However, you should **NOT** edit the **DataArray** directly using these two methods.

In [None]:
# Again, let's choose the lowest model level
print(da.isel(level=0))

In [None]:
# Get the data at 30N,60E
print(da.sel(lat=30,lon=60))

This is useful, but if you try other combinations, which the values may be absent from the coordinate array, then you will get an error. 

Fortunately, the developers have prepared for this situation. You can use an extra input argument `method='nearest'` to choose the data at the nearest coordinate.

In [None]:
print(da.sel(lat=22.3,lon=114,method='nearest'))

Does these methods work with multiple indices/values? Let's try them.

In [None]:
# Well, this is the Pythonic way to do index slicing, so it should work very fine.
print(da[:4,:,:36,:])

Next, let's try the `isel` method:

In [None]:
# You may try using similar syntax, e.g. 0:3, as indices
da.isel(lat=0:3)
# However you will see that it does not work. 
# It's because 0:3 is not a valid syntax that gives a value for input arguments. (Note that isel is a method/function)

In [None]:
# Instead you can use slice objects
# e.g. if you want the first 36 latitude indices and the first 4 time indices
print(da.isel(lat=slice(0,36), time=slice(0,4)))

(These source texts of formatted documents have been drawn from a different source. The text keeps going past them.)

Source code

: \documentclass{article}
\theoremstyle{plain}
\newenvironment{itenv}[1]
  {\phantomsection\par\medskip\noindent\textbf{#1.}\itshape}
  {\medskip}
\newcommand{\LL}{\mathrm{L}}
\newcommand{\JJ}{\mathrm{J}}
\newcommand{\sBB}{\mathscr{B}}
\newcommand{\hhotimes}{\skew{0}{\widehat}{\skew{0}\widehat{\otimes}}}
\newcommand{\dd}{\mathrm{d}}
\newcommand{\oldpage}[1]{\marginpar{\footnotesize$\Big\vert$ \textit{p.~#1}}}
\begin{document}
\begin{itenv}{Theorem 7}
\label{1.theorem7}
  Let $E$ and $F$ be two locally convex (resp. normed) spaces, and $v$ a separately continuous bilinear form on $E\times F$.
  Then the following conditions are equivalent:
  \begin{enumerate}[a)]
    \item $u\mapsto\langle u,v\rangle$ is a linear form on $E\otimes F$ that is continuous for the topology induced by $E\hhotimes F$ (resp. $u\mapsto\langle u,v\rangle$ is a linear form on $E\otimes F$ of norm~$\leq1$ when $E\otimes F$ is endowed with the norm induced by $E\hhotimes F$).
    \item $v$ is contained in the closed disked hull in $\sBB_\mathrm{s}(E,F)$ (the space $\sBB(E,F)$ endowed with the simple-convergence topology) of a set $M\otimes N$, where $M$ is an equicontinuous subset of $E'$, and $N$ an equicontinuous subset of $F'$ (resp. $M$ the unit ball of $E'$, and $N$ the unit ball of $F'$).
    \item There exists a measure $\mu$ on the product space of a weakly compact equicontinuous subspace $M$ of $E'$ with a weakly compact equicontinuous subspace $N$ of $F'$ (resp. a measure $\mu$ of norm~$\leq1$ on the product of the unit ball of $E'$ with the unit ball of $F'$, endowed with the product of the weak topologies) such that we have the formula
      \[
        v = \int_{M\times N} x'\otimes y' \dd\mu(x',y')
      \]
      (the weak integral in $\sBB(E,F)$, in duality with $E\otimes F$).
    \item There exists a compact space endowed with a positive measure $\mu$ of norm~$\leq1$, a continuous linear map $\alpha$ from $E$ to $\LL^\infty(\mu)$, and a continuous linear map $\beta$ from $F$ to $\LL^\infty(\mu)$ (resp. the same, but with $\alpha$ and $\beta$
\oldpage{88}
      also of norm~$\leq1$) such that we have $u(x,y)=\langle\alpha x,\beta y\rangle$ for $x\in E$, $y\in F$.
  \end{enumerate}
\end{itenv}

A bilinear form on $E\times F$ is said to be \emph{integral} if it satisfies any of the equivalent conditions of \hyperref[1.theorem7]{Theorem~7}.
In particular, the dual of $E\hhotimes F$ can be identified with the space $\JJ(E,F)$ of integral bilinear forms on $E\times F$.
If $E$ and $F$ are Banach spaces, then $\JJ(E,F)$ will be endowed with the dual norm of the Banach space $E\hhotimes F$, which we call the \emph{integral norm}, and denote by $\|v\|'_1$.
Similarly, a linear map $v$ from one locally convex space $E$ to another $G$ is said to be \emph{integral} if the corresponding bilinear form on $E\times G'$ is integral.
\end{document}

Before using the `sel()` or `isel()` methods, it seems clearer to first organize the indices using a dictionary.

In [None]:
print(da.sel(lat=slice(30,60.1,-1),lon=slice(0,180.1)))
# Note that a stride of -1 is needed here because the latitudes are decreasing.

### Time coordinate handling
You may have noticed that the time coordinate has a data type called *datetime64*. Let's learn how we can manipulate it. We will start off by looking at one of the dependencies of xarray, namely **pandas**. This is also a very popular library in data science.

In [None]:
import pandas as pd
dates = pd.date_range(start='2019-01-14 06:00',periods=5,freq='6H')
print(dates)
print(dates+1) # every index shift by 1 period (6 hours)

In [None]:
dates_new = pd.date_range(start='2019-01-16 06:00',end='20190131',freq='D')
print(dates_new)

There are several things I should mention here. 
1. date/time format: strings that looks like a date, e.g. `'2017/01/01 00:00:00'`, `'2017-01-01'`, `'20170101`, etc. Try what you think should work.
1. `start` and `end` arguments: the date/time denoting the start and end of the list (DatetimeIndex). Unlike Python lists, both ends are inclusive (although an extra argument can change that).
1. `freq` argument: a string denoting the difference between two indices. Commonly used strings: 
    - AS: year start frequency
    - MS: month start frequency
    - W: weekly frequency
    - D: daily frequency
    - H: hourly frequency 
    
   An integer in front would denote the number of multiples of it, e.g. `'6H'` means 6-hourly.
1. `periods` argument: an integer number of `freq` to repeat.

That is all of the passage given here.